Each line in the entries below that holds the string "DiccLog" is to be listed.

--- DATA PROVIDED Enclosed Below ---

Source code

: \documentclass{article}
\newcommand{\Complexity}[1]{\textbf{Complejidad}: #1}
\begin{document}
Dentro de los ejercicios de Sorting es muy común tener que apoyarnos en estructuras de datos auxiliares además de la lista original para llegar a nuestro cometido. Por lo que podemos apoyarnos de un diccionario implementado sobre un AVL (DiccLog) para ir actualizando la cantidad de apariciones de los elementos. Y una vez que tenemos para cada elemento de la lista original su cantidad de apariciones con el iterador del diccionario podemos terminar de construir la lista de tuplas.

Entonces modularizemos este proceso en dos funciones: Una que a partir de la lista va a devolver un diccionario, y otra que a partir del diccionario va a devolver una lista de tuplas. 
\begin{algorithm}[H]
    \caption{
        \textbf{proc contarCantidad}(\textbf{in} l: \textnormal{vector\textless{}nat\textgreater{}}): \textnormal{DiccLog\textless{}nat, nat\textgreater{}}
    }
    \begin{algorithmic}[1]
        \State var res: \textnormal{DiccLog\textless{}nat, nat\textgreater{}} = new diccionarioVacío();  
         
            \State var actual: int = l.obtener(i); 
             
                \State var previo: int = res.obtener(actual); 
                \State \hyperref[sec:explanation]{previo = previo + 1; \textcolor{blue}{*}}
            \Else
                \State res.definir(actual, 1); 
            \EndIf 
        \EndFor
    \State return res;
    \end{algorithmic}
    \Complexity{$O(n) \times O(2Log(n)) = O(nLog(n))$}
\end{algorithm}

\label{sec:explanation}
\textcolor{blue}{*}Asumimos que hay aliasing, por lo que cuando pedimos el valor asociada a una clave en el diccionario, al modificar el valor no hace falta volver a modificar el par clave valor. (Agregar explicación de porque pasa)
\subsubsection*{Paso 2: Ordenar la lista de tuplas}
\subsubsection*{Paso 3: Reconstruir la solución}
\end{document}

--- End of Enclosed DATA PROVIDED ---

■ **EXERCISE ANSWER**:
Dentro de los ejercicios de Sorting es muy común tener que apoyarnos en estructuras de datos auxiliares además de la lista original para llegar a nuestro cometido. Por lo que podemos apoyarnos de un diccionario implementado sobre un AVL (DiccLog) para ir actualizando la cantidad de apariciones de los elementos. Y una vez que tenemos para cada elemento de la lista original su cantidad de apariciones con el iterador del diccionario podemos terminar de construir la lista de tuplas.
        \textbf{proc contarCantidad}(\textbf{in} l: \textnormal{vector\textless{}nat\textgreater{}}): \textnormal{DiccLog\textless{}nat, nat\textgreater{}}
        \State var res: \textnormal{DiccLog\textless{}nat, nat\textgreater{}} = new diccionarioVacío();  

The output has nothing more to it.